And so the battle continues

I had hoped by now to have something positive to report concerning the recent batch of dogs in the village.  But things don't get any better.

Mr A came home again on Monday evening with the intention of trying to round up some of the dogs, at least the six puppies anyway, put them in the car and take them to a shelter.  We just want them to be safe.  The shelters are by no means ideal, but Mr A has been talking to people in the village and there have been threats.  People don't want the dogs here and I'm afraid they are just as likely to shoot them than try to find somewhere else for them to go.

He spent a couple of hours trying to coax the dogs and to capture them, but to no avail.  He spoke to the Muhtar and told him that he should contact the Belediye manager and get the Milas shelter to agree to take them.  To be honest, Mr A wasn't hopeful that the Milas shelter would agree, even though by law it is their responsibility, and if he had managed to get hold of some of the dogs he would have taken them out of the area to any shelter that would have taken them.

Yesterday he contacted the Belediye manager in Milas, who was very unhelpful.  He then spoke to the Governor of the Province in Mugla who promised to do something about it and contact Mr A today (Wednesday).  At the time of writing this he has heard nothing, and will ring back himself by the end of the day.

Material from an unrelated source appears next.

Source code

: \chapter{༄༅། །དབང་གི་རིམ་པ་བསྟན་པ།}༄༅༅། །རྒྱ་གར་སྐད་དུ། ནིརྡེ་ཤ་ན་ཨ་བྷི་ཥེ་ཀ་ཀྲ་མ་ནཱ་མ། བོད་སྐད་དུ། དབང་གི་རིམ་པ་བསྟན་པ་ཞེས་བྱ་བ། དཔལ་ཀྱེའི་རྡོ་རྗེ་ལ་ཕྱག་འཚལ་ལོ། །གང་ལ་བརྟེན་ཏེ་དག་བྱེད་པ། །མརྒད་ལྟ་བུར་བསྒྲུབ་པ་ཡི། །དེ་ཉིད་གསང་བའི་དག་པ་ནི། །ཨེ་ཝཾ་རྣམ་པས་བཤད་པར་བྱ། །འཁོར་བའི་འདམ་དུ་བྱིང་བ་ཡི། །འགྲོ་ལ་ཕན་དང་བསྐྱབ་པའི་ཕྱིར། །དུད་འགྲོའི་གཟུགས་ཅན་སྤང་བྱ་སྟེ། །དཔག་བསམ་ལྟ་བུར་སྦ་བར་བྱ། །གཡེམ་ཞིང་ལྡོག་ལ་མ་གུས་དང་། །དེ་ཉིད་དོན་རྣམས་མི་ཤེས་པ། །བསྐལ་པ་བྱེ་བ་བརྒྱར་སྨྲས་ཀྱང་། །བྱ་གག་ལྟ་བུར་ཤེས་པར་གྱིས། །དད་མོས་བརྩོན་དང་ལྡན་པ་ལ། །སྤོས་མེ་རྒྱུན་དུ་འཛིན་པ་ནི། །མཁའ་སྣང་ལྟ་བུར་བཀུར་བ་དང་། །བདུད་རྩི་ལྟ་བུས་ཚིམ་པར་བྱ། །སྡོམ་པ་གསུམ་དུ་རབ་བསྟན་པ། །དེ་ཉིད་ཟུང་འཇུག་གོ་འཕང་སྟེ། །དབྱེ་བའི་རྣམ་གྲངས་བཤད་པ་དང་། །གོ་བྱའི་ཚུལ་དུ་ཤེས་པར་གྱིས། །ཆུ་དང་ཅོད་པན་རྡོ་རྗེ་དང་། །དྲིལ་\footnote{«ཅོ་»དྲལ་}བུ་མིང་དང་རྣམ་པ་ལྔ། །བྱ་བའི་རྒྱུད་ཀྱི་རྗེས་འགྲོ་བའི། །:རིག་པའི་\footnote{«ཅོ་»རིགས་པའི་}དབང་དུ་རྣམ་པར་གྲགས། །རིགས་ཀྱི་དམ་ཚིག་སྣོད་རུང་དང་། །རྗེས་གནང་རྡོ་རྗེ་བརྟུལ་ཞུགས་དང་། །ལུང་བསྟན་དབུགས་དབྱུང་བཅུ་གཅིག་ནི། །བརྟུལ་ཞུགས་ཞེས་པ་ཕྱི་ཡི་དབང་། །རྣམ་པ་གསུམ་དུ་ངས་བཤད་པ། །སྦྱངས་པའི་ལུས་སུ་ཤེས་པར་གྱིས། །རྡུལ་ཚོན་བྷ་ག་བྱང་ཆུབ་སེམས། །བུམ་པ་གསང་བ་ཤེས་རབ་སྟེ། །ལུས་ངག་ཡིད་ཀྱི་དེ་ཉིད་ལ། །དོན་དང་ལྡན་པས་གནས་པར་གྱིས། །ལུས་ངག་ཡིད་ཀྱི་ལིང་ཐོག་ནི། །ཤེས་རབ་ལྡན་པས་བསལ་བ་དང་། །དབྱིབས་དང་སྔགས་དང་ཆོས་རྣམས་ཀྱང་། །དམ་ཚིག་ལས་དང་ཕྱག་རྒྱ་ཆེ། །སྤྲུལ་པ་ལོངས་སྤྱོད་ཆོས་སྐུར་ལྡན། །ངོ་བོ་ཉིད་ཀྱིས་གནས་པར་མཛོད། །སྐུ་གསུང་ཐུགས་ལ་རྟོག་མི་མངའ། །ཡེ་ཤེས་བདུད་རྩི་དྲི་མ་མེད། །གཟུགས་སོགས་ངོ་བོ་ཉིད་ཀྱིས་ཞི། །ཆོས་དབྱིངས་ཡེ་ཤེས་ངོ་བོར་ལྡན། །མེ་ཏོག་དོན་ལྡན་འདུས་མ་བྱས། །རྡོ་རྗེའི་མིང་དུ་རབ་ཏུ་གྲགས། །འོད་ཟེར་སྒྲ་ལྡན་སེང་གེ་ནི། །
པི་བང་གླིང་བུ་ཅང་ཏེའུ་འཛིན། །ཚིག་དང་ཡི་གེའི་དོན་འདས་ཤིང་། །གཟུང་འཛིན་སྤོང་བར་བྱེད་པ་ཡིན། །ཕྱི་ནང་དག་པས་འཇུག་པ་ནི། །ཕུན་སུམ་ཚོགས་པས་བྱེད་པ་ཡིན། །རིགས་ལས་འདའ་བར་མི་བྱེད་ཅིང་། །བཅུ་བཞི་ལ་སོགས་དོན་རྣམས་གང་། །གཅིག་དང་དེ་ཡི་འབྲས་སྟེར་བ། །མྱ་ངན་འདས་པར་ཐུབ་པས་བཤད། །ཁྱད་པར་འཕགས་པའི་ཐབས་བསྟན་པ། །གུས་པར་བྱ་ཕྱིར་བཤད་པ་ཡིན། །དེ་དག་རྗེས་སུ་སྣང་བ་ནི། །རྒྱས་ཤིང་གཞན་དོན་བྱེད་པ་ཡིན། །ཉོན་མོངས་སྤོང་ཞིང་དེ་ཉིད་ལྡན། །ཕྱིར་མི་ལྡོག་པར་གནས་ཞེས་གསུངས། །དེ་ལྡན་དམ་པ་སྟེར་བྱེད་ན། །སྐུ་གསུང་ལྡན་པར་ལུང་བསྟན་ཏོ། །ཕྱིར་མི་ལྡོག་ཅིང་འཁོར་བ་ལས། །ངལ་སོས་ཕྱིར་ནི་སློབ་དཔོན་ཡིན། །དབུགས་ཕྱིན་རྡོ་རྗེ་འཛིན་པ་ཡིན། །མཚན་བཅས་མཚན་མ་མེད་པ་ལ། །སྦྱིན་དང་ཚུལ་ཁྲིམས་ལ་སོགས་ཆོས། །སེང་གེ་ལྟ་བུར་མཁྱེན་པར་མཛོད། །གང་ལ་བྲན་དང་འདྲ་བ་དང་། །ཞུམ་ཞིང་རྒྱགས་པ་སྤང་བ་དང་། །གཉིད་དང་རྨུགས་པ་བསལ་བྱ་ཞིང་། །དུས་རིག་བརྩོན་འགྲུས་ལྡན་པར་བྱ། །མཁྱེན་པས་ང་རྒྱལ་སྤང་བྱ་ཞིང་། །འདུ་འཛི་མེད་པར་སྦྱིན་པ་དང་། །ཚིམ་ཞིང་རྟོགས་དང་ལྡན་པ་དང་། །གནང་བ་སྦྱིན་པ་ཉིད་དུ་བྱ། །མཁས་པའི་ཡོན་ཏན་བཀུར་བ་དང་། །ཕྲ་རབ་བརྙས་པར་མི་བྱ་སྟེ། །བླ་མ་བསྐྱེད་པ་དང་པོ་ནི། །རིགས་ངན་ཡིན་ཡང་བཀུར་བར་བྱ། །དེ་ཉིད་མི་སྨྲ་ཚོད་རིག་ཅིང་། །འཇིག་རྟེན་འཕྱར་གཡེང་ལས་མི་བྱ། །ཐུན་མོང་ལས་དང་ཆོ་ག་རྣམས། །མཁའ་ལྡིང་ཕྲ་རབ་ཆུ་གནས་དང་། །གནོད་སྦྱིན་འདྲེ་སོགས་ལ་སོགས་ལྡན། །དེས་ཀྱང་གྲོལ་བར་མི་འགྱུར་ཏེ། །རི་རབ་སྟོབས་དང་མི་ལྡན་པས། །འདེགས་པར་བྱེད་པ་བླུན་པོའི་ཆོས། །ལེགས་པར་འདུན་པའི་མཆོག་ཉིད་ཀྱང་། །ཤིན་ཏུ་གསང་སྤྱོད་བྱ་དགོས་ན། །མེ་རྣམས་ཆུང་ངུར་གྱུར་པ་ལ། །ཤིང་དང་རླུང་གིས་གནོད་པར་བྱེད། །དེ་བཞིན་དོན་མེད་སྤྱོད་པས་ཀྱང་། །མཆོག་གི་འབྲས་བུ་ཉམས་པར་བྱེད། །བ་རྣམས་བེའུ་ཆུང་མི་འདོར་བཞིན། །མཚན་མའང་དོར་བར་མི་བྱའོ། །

This morning I went down to the village to catch the 8.30am bus into Milas.  I took some more dogfood.  There were only two dogs in the school playground where they seem to be gathering in recent days.  I put down the food, and filled up several water containers.  As I was doing this I saw the Muhtar approach.  He was standing on the other side of the fence to the schoolyard, and was joined by 4 other men.  They all stood and watched me, and I refused to allow any eye contact but just carried on with the task at hand.

I came out of the yard just as the bus was arriving.  I started to get on the bus and the Muhtar tapped me on the shoulder and started to ramble on about the dogs, the Belediye, etc.  He was speaking so fast (and loudly) that I didn't entirely grasp what he said.  But I was angry that he did this in front of a bus full of people, and I just told him to talk to my husband.

I phoned Mr A who phoned the Muhtar.   Mr A then told me that the Muhtar said that he (Mr A) should come home tonight and catch the dogs and remove them.  Who the hell does he think he is?  Well, of course, he's the head of the village, voted in at the last election, but he clearly is not doing his job.  Why is he not getting the Belediye shelter to take the dogs?  Why should Mr A have to keep buying petrol to come here and try to deal with the problem?

And why the hell should it be a problem anyway?  We are feeding the dogs.  I have already told the Muhtar that we will try to spay all the females over time, to stop the increase in population.  I don't know what else we can do.   If Mr A decides to come home to catch some of the dogs (which I suspect he will) then he can't do it without help and proper equipment.  He will need tranquillisers, strong choke leads to catch and restrain them, and help in getting them to the shelter.

Why can't these ignorant people see that the dogs are no threat as long as they are looked after, which we are prepared to do?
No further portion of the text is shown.